He celebrated Mass every Sunday in a tent made of drugget, and covered with a calico fly. His presbytery, sacristy, confessional, and school were all of similar materials, and of small dimensions. There was not room in the church for more than thirty or forty persons; there were no pews, benches, or chairs. Part of the congregation consisted of soldiers from the camp, who had come up from Melbourne to shoot us if occasion required. Six days of the week we hated them and called "Joey" after them, but on the seventh day we merely glared at them, and let them pass in silence. They were sleek and clean, and we were gaunt as wolves, with scarcely a clean shirt among us. Philip, especially hated them as enemies of his country, and the more so because they were his countrymen, all but one, who was a black man.

The people in and around the church were not all Catholics. I saw a man kneeling near me reading the Book of Common Prayer of the Church of England; there was also a strict Presbyterian, to whom I spoke after Mass. He said the priest did not preach with as much energy as the ministers in Scotland. And yet I thought Father Backhaus' sermon had that day been "powerful," as the Yankees would say. He preached from the top of a packing case in front of the tent. The audience was very numerous, standing in close order to the distance of twenty-five or thirty yards under a large gum tree.

The preacher spoke with a German accent, but his meaning was plain.

He said:

"My dear brethren' 'Beatus ille qui post aurum non abiit'. Blessed is the man who has not gone after gold, nor put his trust in money or treasures. You will never earn that blessing, my dear brethren. Why are you here? You have come from every corner of the world to look for gold. You think it is a blessing, but when you get it, it is often a curse. You go what you call 'on the spree'; you find the 'sly grog'; you get drunk and are robbed of your gold; sometimes you are murdered; or you fall into a hole and are killed, and you go to hell dead drunk. Patrick Doyle was here at Mass last Sunday; he was then a poor digger. Next day he found gold, 'struck it rich,' as you say; then he found the grog also and brought it to his tent. Yesterday he was found dead at the bottom of his golden shaft, and he was buried in the graveyard over there near the Government camp."

My conscience was quite easy when the sermon was finished. It would be time enough for me to take warning from the fate of Paddy Doyle when I had made my pile. Let the lucky diggers beware! I was not one of them.

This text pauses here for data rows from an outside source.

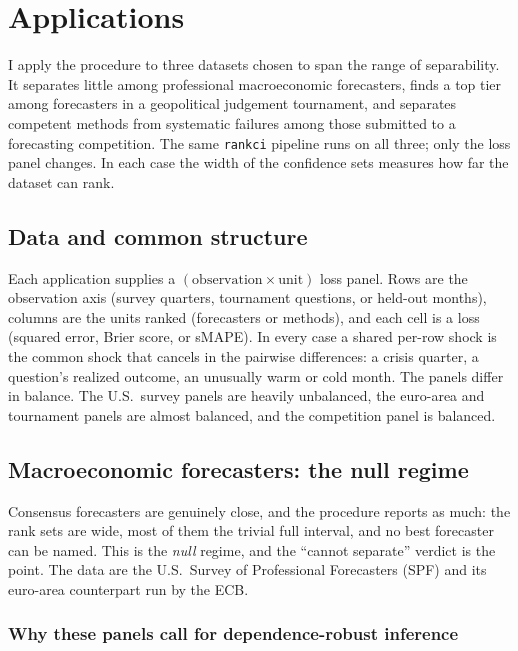\chapter{Applications}
\label{ch:apps}

I apply the procedure to three datasets chosen to span the range of separability. It
separates little among professional macroeconomic forecasters, finds a top tier among
forecasters in a geopolitical judgement tournament, and separates competent methods from
systematic failures among those submitted to a forecasting competition. The same
\texttt{rankci} pipeline runs on all three; only the loss panel changes. In each case
the width of the confidence sets measures how far the dataset can rank.

\section{Data and common structure}
\label{sec:apps-setup}

Each application supplies a $(\text{observation}\times\text{unit})$ loss panel. Rows are
the observation axis (survey quarters, tournament questions, or held-out months), columns
are the units ranked (forecasters or methods), and each cell is a loss (squared error,
Brier score, or sMAPE). In every case a shared per-row shock is the common shock that
cancels in the pairwise differences: a crisis quarter, a question's realized outcome, an
unusually warm or cold month. The panels differ in balance. The U.S.\ survey panels are
heavily unbalanced, the euro-area and tournament panels are almost balanced, and the
competition panel is balanced.

\section{Macroeconomic forecasters: the null regime}
\label{sec:apps-macro}

Consensus forecasters are genuinely close, and the procedure reports as much: the rank
sets are wide, most of them the trivial full interval, and no best forecaster can be
named. This is the \emph{null} regime, and the ``cannot separate'' verdict is the point.
The data are the U.S.\ Survey of Professional Forecasters (SPF) and its euro-area
counterpart run by the ECB.

\subsection{Why these panels call for dependence-robust inference}
\label{sec:apps-spf-dependence}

After we had been at work a few weeks, Father Backhaus, before stepping down from the packing-case, said:

"I want someone to teach in a school; if there is anyone here willing to do so, I should like to see him after Mass."

I was looking round for Philip among the crowd when he came up, eager and excited.

"I am thinking of going in to speak to the priest about that school," he said. "Would you have any objection? You know we are doing no good in the gully, but I won't leave itif you think I had better not."

Philip was honourable; he would not dissolve our short partnership, and leave me alone unless I was quite willing to let him go.

"Have you ever kept school before?"

"No, never. But I don't think the teaching will give me much trouble. There can't be many children around here, and I can surely teach them A B C and the Catechism."

Although I thought he had not given fortune a fair chance to bless us, he looked so wistful and anxious that I had not the heart to say no. Philip went into the tent, spoke to the priest, and became a schoolmaster. I was then a solitary "hatter."

Next day a man came up the gully with a sack on his back with something in it which he had found in a shaft. He thought the shaft had not been dug down to the bedrock, and he would bottom it. He bottomed on a corpse. The claim had been worked during the previous summer by two men. One morning there was only one man on it; he said his mate had gone to Melbourne, but he had in fact killed him during the night, and dropped him down the hole. The police never hunted out that murderer; they were too busy hunting us.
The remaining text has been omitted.